民主党での結果はクリントン氏の善戦でした。バーモント州以外はクリントン氏の勝利でした。しかし、獲得代議員数では約100議席の差でオバマ氏がなお優勢です。
CNNの報道でもヒラリー氏が“She’s back in the race”などと「レースに戻ってきた」と“Victory”とは表現していませんでした。
4月22日のペンシルベニア州や8月の党大会の結果を注目したいものです。
なお、ブッシュ大統領の共和党ではマケイン氏が4週とも勝利しました。
最終結果は分かりませんが、演説の仕方、内容、などをテレビで見る限り、オバマ氏に勝利のチャンスが多いように思います。
人の心を行動に導く方法ではオバマ氏が優れているようです。その根底はゴスペルにあるように思えてなりません。あのリズム感は民族固有のものなどでしょうか。
キング牧師が、リズミカルに“I have a dream”と繰り返し黒人を歓喜させた演説は有名です。1963年8月28日のワシントンでの行進でした。ゴスペルに酔うように人々は魅了されたものでした。あれは演説ではなくゴスペルでした。
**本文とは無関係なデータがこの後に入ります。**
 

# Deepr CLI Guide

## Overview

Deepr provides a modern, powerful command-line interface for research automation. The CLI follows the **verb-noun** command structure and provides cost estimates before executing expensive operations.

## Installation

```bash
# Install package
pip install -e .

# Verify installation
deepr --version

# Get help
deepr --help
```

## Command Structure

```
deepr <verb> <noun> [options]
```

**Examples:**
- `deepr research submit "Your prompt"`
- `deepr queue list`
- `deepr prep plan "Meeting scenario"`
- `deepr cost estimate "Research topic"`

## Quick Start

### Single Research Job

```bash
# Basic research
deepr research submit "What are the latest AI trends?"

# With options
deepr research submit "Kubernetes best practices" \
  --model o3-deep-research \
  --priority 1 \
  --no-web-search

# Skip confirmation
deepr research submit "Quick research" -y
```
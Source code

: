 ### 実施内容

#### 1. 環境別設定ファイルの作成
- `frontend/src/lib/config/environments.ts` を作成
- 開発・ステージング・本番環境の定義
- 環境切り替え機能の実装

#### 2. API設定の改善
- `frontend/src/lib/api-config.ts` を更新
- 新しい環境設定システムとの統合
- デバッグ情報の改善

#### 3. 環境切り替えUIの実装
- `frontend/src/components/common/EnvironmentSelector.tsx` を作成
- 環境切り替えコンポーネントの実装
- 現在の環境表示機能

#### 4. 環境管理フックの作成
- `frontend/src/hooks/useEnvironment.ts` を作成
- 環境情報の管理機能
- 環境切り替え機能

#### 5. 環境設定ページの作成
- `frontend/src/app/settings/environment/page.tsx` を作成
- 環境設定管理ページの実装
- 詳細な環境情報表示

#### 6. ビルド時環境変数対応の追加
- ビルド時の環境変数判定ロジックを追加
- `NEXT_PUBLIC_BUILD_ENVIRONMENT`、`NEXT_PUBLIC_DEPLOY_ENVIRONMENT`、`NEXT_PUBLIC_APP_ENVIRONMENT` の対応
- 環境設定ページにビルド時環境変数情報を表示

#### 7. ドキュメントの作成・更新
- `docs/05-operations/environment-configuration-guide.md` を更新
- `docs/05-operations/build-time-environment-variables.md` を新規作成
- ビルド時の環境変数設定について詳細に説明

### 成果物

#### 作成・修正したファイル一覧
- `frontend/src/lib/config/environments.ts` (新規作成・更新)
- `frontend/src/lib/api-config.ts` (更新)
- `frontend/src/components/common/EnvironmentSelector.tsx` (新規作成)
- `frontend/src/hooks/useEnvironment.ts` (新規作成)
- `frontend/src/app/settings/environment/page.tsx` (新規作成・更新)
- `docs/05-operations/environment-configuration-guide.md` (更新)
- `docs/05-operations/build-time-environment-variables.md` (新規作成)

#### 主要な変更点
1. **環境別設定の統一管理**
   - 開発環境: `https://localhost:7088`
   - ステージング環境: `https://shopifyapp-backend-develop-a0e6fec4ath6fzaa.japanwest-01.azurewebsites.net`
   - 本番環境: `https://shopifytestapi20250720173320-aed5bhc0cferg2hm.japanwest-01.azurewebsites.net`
“……I say to you today, my friends, so even though we face the difficulties of today and tomorrow, I still have a dream. It is a dream deeply rooted in the American dream. ……”と続き、この後に繰り返される“I have a dream”は効果的に聴衆の心を酔わせました。
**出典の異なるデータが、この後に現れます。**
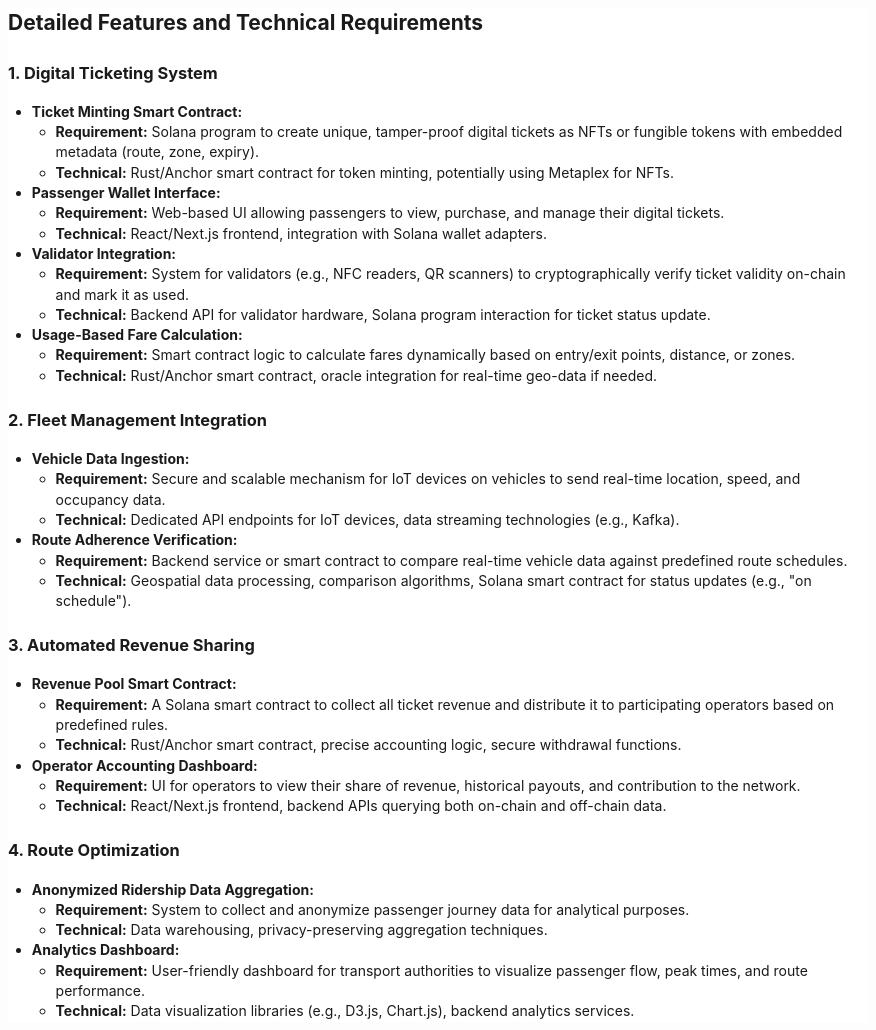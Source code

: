 ## **Detailed Features and Technical Requirements**

### **1\. Digital Ticketing System**

* **Ticket Minting Smart Contract:**  
  * **Requirement:** Solana program to create unique, tamper-proof digital tickets as NFTs or fungible tokens with embedded metadata (route, zone, expiry).  
  * **Technical:** Rust/Anchor smart contract for token minting, potentially using Metaplex for NFTs.  
* **Passenger Wallet Interface:**  
  * **Requirement:** Web-based UI allowing passengers to view, purchase, and manage their digital tickets.  
  * **Technical:** React/Next.js frontend, integration with Solana wallet adapters.  
* **Validator Integration:**  
  * **Requirement:** System for validators (e.g., NFC readers, QR scanners) to cryptographically verify ticket validity on-chain and mark it as used.  
  * **Technical:** Backend API for validator hardware, Solana program interaction for ticket status update.  
* **Usage-Based Fare Calculation:**  
  * **Requirement:** Smart contract logic to calculate fares dynamically based on entry/exit points, distance, or zones.  
  * **Technical:** Rust/Anchor smart contract, oracle integration for real-time geo-data if needed.

### **2\. Fleet Management Integration**

* **Vehicle Data Ingestion:**  
  * **Requirement:** Secure and scalable mechanism for IoT devices on vehicles to send real-time location, speed, and occupancy data.  
  * **Technical:** Dedicated API endpoints for IoT devices, data streaming technologies (e.g., Kafka).  
* **Route Adherence Verification:**  
  * **Requirement:** Backend service or smart contract to compare real-time vehicle data against predefined route schedules.  
  * **Technical:** Geospatial data processing, comparison algorithms, Solana smart contract for status updates (e.g., "on schedule").

### **3\. Automated Revenue Sharing**

* **Revenue Pool Smart Contract:**  
  * **Requirement:** A Solana smart contract to collect all ticket revenue and distribute it to participating operators based on predefined rules.  
  * **Technical:** Rust/Anchor smart contract, precise accounting logic, secure withdrawal functions.  
* **Operator Accounting Dashboard:**  
  * **Requirement:** UI for operators to view their share of revenue, historical payouts, and contribution to the network.  
  * **Technical:** React/Next.js frontend, backend APIs querying both on-chain and off-chain data.

### **4\. Route Optimization**

* **Anonymized Ridership Data Aggregation:**  
  * **Requirement:** System to collect and anonymize passenger journey data for analytical purposes.  
  * **Technical:** Data warehousing, privacy-preserving aggregation techniques.  
* **Analytics Dashboard:**  
  * **Requirement:** User-friendly dashboard for transport authorities to visualize passenger flow, peak times, and route performance.  
  * **Technical:** Data visualization libraries (e.g., D3.js, Chart.js), backend analytics services.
今回のオバマ氏のゴスペルは“Yes, we can”です。若者を熱中させるソウルな曲も生まれたそうです。また、「変革、それは私たちが達成できるもの」「その変革を信じる」と“Change We Believe In”のスローガンも分かりやすく効果的です。
ヒラリー氏とオバマ氏の演説は理論と感性の違いです。人の心は感性に動かされるというマジックかも知れません。
仏作って魂入れずという諺がありますが、“仏作り”はヒラリー氏が、“魂を入れる”のはオバマ氏が優れているようです。